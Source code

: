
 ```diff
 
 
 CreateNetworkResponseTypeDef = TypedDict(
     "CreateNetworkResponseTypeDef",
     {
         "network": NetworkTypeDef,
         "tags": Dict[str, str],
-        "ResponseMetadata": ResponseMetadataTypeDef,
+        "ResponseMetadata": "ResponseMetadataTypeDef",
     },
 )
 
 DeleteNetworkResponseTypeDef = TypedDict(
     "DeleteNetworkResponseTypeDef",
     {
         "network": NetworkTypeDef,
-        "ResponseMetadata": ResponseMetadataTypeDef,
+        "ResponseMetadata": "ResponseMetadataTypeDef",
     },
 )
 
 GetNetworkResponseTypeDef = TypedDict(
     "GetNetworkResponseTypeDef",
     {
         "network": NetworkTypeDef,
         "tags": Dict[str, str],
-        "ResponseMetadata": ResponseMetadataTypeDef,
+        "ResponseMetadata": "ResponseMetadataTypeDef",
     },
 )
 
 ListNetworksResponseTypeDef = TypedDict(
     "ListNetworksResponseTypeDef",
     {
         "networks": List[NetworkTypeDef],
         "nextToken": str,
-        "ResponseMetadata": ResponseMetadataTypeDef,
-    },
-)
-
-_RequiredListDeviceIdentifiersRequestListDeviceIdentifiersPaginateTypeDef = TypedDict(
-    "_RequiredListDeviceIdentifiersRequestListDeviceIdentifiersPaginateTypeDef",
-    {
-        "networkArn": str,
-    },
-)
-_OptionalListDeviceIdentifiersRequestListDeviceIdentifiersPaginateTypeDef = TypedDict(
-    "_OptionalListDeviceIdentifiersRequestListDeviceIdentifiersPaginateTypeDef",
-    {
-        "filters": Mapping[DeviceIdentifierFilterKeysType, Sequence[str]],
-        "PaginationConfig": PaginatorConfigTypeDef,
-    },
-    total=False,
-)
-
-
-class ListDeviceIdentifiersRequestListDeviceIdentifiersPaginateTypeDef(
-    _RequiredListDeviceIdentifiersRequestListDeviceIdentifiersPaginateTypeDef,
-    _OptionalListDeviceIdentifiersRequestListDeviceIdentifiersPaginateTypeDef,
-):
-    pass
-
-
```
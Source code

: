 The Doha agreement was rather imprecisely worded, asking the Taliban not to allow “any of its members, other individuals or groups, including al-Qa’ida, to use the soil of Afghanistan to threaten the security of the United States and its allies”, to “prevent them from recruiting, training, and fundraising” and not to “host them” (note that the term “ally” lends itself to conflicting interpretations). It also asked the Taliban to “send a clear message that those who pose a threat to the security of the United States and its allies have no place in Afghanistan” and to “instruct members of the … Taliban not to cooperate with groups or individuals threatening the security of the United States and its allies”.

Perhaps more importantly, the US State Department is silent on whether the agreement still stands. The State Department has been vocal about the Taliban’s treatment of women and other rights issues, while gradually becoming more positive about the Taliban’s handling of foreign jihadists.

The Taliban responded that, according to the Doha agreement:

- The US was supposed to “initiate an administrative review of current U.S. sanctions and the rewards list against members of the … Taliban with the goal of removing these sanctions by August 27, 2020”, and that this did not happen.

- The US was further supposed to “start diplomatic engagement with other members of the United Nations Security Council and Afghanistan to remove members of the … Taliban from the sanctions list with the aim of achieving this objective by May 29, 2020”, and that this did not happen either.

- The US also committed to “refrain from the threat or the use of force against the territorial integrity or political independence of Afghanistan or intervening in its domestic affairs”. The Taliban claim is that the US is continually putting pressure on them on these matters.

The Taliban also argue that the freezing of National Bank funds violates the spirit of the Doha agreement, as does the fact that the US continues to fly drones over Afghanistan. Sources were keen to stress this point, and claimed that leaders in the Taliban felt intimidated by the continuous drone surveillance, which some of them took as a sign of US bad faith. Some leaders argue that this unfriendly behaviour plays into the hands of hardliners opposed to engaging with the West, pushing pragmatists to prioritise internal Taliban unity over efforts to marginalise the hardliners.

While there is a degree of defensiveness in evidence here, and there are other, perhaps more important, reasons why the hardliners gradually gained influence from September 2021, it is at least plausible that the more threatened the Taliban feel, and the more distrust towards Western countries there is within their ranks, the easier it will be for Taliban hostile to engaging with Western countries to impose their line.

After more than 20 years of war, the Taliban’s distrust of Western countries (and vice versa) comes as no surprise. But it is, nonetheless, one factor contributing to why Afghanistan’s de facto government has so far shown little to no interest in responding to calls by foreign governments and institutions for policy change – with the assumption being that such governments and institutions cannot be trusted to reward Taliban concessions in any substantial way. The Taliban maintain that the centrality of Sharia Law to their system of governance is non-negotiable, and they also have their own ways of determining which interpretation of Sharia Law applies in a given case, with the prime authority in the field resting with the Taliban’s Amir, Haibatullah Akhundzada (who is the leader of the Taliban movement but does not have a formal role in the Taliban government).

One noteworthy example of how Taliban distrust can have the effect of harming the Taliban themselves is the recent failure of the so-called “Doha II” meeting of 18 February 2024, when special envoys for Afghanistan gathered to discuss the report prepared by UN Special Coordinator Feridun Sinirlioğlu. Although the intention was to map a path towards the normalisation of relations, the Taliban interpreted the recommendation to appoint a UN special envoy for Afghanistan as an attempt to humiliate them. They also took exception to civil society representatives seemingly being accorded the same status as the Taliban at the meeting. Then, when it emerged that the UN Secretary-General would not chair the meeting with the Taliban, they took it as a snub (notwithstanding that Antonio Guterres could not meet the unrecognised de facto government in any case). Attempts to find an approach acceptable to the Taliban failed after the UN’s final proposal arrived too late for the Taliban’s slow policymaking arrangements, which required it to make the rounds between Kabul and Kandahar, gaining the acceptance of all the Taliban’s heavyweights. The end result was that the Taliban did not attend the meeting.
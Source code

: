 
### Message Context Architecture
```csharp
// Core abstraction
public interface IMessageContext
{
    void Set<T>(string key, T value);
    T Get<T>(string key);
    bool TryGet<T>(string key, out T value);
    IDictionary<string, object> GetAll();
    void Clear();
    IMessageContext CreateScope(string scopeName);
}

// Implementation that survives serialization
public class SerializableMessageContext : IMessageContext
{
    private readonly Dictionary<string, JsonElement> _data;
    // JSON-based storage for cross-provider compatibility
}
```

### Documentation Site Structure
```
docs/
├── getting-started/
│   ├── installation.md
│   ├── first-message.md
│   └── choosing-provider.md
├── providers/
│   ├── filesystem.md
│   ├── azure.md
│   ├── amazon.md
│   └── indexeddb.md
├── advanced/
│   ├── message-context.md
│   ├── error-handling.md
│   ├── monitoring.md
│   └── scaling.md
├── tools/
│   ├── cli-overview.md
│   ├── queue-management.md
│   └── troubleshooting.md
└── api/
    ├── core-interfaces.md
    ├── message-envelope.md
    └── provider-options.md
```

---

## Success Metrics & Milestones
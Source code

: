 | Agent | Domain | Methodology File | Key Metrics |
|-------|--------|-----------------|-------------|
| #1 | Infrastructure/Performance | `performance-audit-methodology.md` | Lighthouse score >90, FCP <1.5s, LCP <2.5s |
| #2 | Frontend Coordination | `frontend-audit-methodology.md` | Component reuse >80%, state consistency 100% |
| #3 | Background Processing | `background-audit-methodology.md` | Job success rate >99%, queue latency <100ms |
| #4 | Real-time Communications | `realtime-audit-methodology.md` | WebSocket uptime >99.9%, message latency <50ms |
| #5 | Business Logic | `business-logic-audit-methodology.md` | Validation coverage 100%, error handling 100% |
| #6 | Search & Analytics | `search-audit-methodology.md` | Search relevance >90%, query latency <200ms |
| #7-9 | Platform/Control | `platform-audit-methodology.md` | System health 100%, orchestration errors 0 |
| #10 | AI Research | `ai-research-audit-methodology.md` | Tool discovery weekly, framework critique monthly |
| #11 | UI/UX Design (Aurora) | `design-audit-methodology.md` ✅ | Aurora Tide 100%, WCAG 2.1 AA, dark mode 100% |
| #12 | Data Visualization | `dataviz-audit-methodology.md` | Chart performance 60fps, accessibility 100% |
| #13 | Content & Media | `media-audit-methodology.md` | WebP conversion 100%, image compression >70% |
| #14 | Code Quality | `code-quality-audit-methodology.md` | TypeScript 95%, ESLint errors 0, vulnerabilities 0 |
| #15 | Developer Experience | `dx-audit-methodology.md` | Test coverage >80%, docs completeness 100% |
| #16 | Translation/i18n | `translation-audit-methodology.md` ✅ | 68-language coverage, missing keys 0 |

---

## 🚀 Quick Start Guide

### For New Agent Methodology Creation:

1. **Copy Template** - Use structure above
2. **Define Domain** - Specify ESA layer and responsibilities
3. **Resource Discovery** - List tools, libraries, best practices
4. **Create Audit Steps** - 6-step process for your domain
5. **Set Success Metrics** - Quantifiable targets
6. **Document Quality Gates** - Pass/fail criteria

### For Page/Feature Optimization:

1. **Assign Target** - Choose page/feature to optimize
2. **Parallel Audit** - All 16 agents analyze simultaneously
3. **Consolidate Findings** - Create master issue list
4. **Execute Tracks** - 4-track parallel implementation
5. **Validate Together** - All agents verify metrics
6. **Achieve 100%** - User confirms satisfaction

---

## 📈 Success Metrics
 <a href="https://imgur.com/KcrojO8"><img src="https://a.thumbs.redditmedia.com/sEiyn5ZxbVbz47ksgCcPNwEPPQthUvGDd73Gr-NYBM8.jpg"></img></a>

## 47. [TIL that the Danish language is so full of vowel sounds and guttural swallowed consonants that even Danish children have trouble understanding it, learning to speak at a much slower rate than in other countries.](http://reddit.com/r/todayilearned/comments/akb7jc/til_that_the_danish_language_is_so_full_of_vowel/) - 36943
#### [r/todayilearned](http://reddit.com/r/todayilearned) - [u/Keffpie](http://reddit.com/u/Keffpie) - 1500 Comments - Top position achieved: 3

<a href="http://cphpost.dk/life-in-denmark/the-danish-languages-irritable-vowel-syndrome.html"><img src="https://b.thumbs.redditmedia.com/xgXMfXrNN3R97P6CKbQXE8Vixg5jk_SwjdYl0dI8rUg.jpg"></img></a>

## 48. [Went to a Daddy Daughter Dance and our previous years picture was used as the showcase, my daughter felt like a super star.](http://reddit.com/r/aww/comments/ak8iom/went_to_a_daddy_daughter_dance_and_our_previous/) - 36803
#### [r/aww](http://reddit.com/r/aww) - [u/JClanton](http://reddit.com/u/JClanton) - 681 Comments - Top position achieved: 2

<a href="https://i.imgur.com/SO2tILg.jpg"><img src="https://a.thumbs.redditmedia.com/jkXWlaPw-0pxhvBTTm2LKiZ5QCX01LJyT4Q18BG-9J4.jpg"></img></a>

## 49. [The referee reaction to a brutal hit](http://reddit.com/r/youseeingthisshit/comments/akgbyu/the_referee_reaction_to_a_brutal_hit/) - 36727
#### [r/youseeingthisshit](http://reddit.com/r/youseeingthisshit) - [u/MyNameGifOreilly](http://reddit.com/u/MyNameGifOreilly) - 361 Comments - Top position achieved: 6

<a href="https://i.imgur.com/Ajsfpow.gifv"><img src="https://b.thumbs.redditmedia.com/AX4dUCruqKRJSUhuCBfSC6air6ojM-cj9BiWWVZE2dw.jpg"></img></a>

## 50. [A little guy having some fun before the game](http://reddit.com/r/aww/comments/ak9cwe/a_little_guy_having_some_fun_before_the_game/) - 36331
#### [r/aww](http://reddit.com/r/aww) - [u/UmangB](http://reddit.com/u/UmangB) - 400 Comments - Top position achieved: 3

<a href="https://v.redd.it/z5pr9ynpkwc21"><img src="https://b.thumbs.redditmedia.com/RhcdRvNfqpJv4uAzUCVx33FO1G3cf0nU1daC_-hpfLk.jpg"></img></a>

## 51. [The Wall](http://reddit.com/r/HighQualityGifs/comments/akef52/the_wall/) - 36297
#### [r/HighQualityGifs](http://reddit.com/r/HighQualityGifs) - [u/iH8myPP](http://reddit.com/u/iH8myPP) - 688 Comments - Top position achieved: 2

#####

-- PROMPT --
What you return must be an exact retyping of the lines above starting at the line with "2. **Define Domain**" and ending at the line with "## 📈 Success Metrics", and nothing besides.

-- TASK ANSWER --
2. **Define Domain** - Specify ESA layer and responsibilities
3. **Resource Discovery** - List tools, libraries, best practices
4. **Create Audit Steps** - 6-step process for your domain
5. **Set Success Metrics** - Quantifiable targets
6. **Document Quality Gates** - Pass/fail criteria

### For Page/Feature Optimization:

1. **Assign Target** - Choose page/feature to optimize
2. **Parallel Audit** - All 16 agents analyze simultaneously
3. **Consolidate Findings** - Create master issue list
4. **Execute Tracks** - 4-track parallel implementation
5. **Validate Together** - All agents verify metrics
6. **Achieve 100%** - User confirms satisfaction

---

## 📈 Success Metrics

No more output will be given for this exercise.